It is a busy week with Inflation data in the UK released, the Federal Reserve (Fed) announcing interest rates in the States and finally, the Bank of England setting rates.
The Office for National Statistics published new CPI data on Wednesday which showed inflation rose by 6.7% in the 12 months to August compared to 6.8% in July. The fall in inflation from the previous month surprised the market, with most analysts predicting an increase to 7% due to the recent pick-up in oil prices. A key metric for central bankers, core inflation (which excludes more volatile items like food and energy) was down from 6.9% in July to 6.2% in August. The pound was weaker on the news as investors lowered interest rate expectations, with sectors sensitive to rates such as property and domestically-focused companies enjoying a welcome bounce.

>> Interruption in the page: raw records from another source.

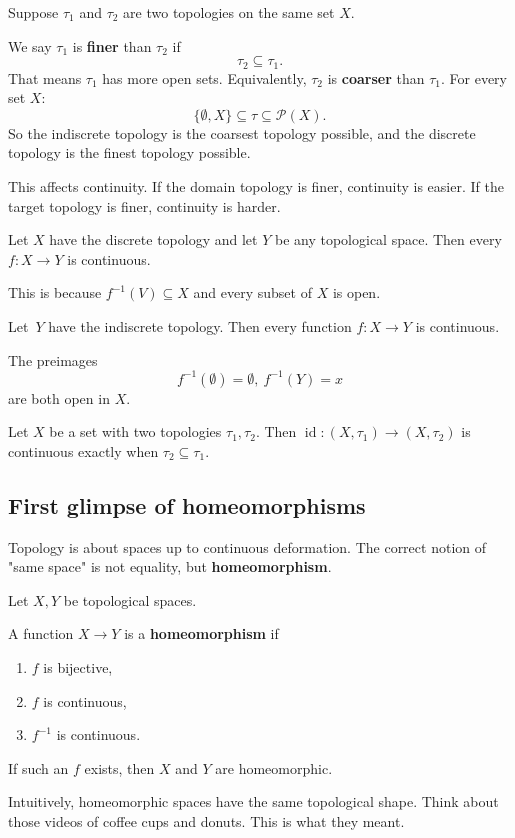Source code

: Suppose $\tau_1$ and $\tau_2$ are two topologies on 
the same set $X$. 

We say $\tau_1$ is \textbf{finer} than $\tau_2$ if 
\[
    \tau_2 \subseteq \tau_1. 
\]
That means $\tau_1$ has more open sets. 
Equivalently, $\tau_2$ is \textbf{coarser} than 
$\tau_1$. For every set $X$: 
\[
    \{\emptyset, X\} \subseteq \tau \subseteq \mathcal P(X). 
\]
So the indiscrete topology is the coarsest topology possible, 
and the discrete topology is the finest topology possible. 

This affects continuity. If the domain topology is finer, 
continuity is easier. If the target topology is finer, continuity 
is harder. 

\begin{ex}
    Let $X$ have the discrete topology and let $Y$ be any 
    topological space. 
    Then every $f : X \to Y$ is continuous. 

    This is because $f^{-1}(V) \subseteq X$ and 
    every subset of $X$ is open. 
\end{ex}
\begin{ex}
    Let $Y$ have the indiscrete topology. Then 
    every function $f :X \to Y$ is continuous. 
    
    The preimages 
    \[
        f^{-1}(\emptyset) = \emptyset, \ 
        f^{-1}(Y) = x
    \]
    are both open in $X$. 
\end{ex}
\begin{ex}
    Let $X$ be a set with two topologies $\tau_1, \tau_2$. 
    Then $\operatorname{id} : (X, \tau_1) \to (X,\tau_2)$ is 
    continuous exactly when $\tau_2 \subseteq \tau_1$. 
\end{ex}

\subsection*{First glimpse of homeomorphisms}

Topology is about spaces up to continuous deformation. 
The correct notion of "same space" is not equality, but 
\textbf{homeomorphism}. 

\begin{defn}[Homeomorphism] 
    Let $X,Y$ be topological spaces. 

    A function $X \to Y$ is a \textbf{homeomorphism} if 
    \begin{enumerate}
        \item $f$ is bijective, 
        \item $f$ is continuous, 
        \item $f^{-1}$ is continuous.
    \end{enumerate}
    If such an $f$ exists, then $X$ and $Y$ are homeomorphic. 
\end{defn}
Intuitively, homeomorphic spaces have the same topological shape. 
Think about those videos of coffee cups and donuts. This is what 
they meant.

As expected, on Wednesday night the Fed held interest rates at a 22-year high at a target range of 5.25-5.5%. Chair Jerome Powell was keen to stress that while price pressures have shown some encouraging signs of easing, the challenge of getting inflation back down to a 2% target is far from over and opened the door to further interest rate rises before the end of 2024. “Inflation has moderated somewhat since the middle of last year, and longer-term inflation expectations appear to remain well anchored as reflected in a broad range of surveys of households, businesses and forecasters as well as measures from financial markets. Nevertheless, the process of getting inflation sustainably down to 2% has a long way to go,” he said.
Any parents who recently enjoyed a summer holiday involving a decent car journey will be familiar with the frequent calls, “Are we nearly there yet?” Investors were keen to ask the same question to the Bank of England ahead of their meeting on Thursday. With a vote of 5-4, the central bank surprised markets and held interest rates, perhaps now marking the top of the hiking cycle.
With an interest rate rise having looked nailed on a couple of weeks ago, the surprise fall in inflation earlier in the week perhaps tipped the balance for a couple of the members of the Monetary Policy Committee. I wouldn’t expect any cuts soon, though. Rates are now expected to be held while the bank monitors inflation in the months ahead. In a statement, the committee said, “Monetary policy will need to be sufficiently restrictive for sufficiently long to return inflation to the 2% target sustainably in the medium term.”